The processes that go into the work of making a festival and shaping its spirit are sometimes hidden from view, because what finally appears on the surface is what the public gets to see on the days of the event itself. In the case of our relationship with Narcisa Hirsch, we are talking about a figure—and a human being—who has been very much on our radar of interests and affections for many years. That was the case from the times when we were barely able to hear distant echoes of her cinema until our festival dedicated to Argentina in 2013, when we invited her to come to Coruña. And although in the end she could not be present due to other commitments, her film Come Out was here in super 8 thanks to the Argentine film programme devised by Pablo Marín.

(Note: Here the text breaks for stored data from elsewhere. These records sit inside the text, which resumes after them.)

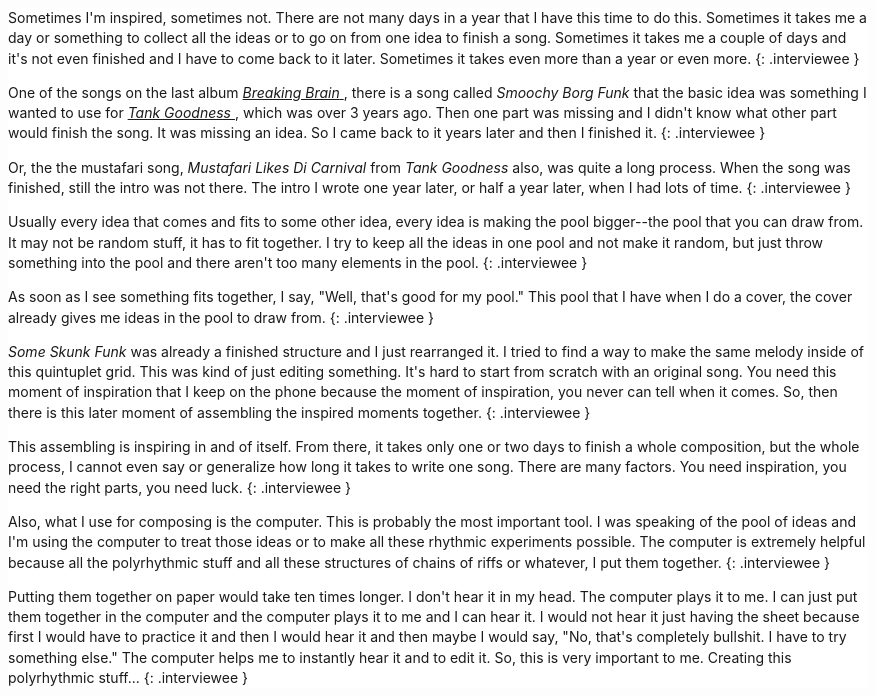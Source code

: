 <span class="important">Sometimes I'm inspired, sometimes not.</span> There are not many days in a year that I have this time to do this. Sometimes it takes me a day or something to collect all the ideas or to go on from one idea to finish a song. Sometimes it takes me a couple of days and it's not even finished and I have to come back to it later. Sometimes it takes even more than a year or even more.
{: .interviewee }

One of the songs on the last album [*Breaking Brain*&nbsp;<i class="non-mwm fa fa-external-link-square"></i>](https://itunes.apple.com/us/album/breaking-brain/id1043463853), there is a song called *Smoochy Borg Funk* that the basic idea was something I wanted to use for [*Tank Goodness*&nbsp;<i class="non-mwm fa fa-external-link-square"></i>](https://itunes.apple.com/us/album/tank-goodness/id948140673), which was over 3 years ago. Then one part was missing and I didn't know what other part would finish the song. It was missing an idea. So I came back to it years later and then I finished it.
{: .interviewee }

Or, the the mustafari song, *Mustafari Likes Di Carnival* from *Tank Goodness* also, was quite a long process. When the song was finished, still the intro was not there. The intro I wrote one year later, or half a year later, when I had lots of time.
{: .interviewee }

<span class="important">Usually every idea that comes and fits to some other idea, every idea is making the pool bigger</span>--the pool that you can draw from. It may not be random stuff, it has to fit together. I try to keep all the ideas in one pool and not make it random, but just throw something into the pool and there aren't too many elements in the pool.
{: .interviewee }

As soon as I see something fits together, I say, "Well, that's good for my pool." This pool that I have when I do a cover, the cover already gives me ideas in the pool to draw from.
{: .interviewee }

*Some Skunk Funk* was already a finished structure and I just rearranged it. I tried to find a way to make the same melody inside of this quintuplet grid. This was kind of just editing something. It's hard to start from scratch with an original song. You need this moment of inspiration that I keep on the phone because <span class="important">the moment of inspiration, you never can tell when it comes</span>. So, then there is this later moment of assembling the inspired moments together.
{: .interviewee }

<div class="video-wrapper"><iframe width="420" height="315" src="https://www.youtube.com/embed/-WPWbEXSzUQ?rel=0" frameborder="0" allowfullscreen></iframe></div>

This assembling is inspiring in and of itself. From there, it takes only one or two days to finish a whole composition, but the whole process, I cannot even say or generalize how long it takes to write one song. There are many factors. <span class="important">You need inspiration, you need the right parts, you need luck.</span>
{: .interviewee }

Also, <span class="important">what I use for composing is the computer. This is probably the most important tool.</span> I was speaking of the pool of ideas and I'm using the computer to treat those ideas or to make all these rhythmic experiments possible. The computer is extremely helpful because all the polyrhythmic stuff and all these structures of chains of riffs or whatever, I put them together.
{: .interviewee }

Putting them together on paper would take ten times longer. I don't hear it in my head. The computer plays it to me. <span class="important">I can just put them together in the computer and the computer plays it to me and I can hear it.</span> I would not hear it just having the sheet because first I would have to practice it and then I would hear it and then maybe I would say, "No, that's completely bullshit. I have to try something else." The computer helps me to instantly hear it and to edit it. So, this is very important to me. Creating this polyrhythmic stuff...
{: .interviewee }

Thanks to various circumstances, we were able to visit Buenos Aires a couple of years later. There, a much broader, more generous and fascinating Narcisa was revealed to us, even more so than the one we thought we knew. We discovered that beyond those effervescent times in the 60s and 70s, Narcisa continued to be the unifying hub of youth interested in experimental cinema in Argentina, and she also continued to be a restless, active person even after her eighty years of age. On one of those evenings of empanadas and movies at her home, where recent works were seen, and where Narcisa’s films also came out from time to time from a cupboard that was like a treasure chest (now in safekeeping thanks to the Narcisa Hirsch Film Archive or Filmoteca, headed by her grandson Tomás Rautenstrauch with collaboration from Daniela Mutis), we saw to what extent Narcisa was never going to age beyond the condition of her body, which seemed rather to be an annoying transitory state.
The year 2024 was chosen to finally organize a long-cherished retrospective of her work in (S8), once again opening up new dimensions to her way of being, which at this point is now a mansion where new doors are forever emerging with secret passageways to fascinating rooms. With the restoration work by her film library or filmoteca, we discovered that this resplendent, restless person who invented happenings, made structural and lyrical films, organized screenings and workshops and attended all events with inexhaustible curiosity, in fact had a much broader filmography than we thought, which included a captivating diary side. In the brief encounters, again with Marín and Lucía Salas, at the presentation of the book A light revealed (Una luz revelada) in 2023 published by La Vida Útil, we discovered enduring films like Seguro que Bach cerraba la puerta cuando quería trabajar (Bach most certainly closed the door when he wanted to work). In this film we see her face, amongst those of other women, and we can also see how she speaks to herself in a work of unique intelligence and sensitivity.
Narcisa Hirsch, with the mark she has left on the world, had such vitality that it is difficult to believe she is no longer with us. This is not an obituary with which to recall her very important work, since thanks to chance, that role will be played by her films in our festival. This is simply a way of saying farewell to an artist and a human being who we have always kept in mind, and always will.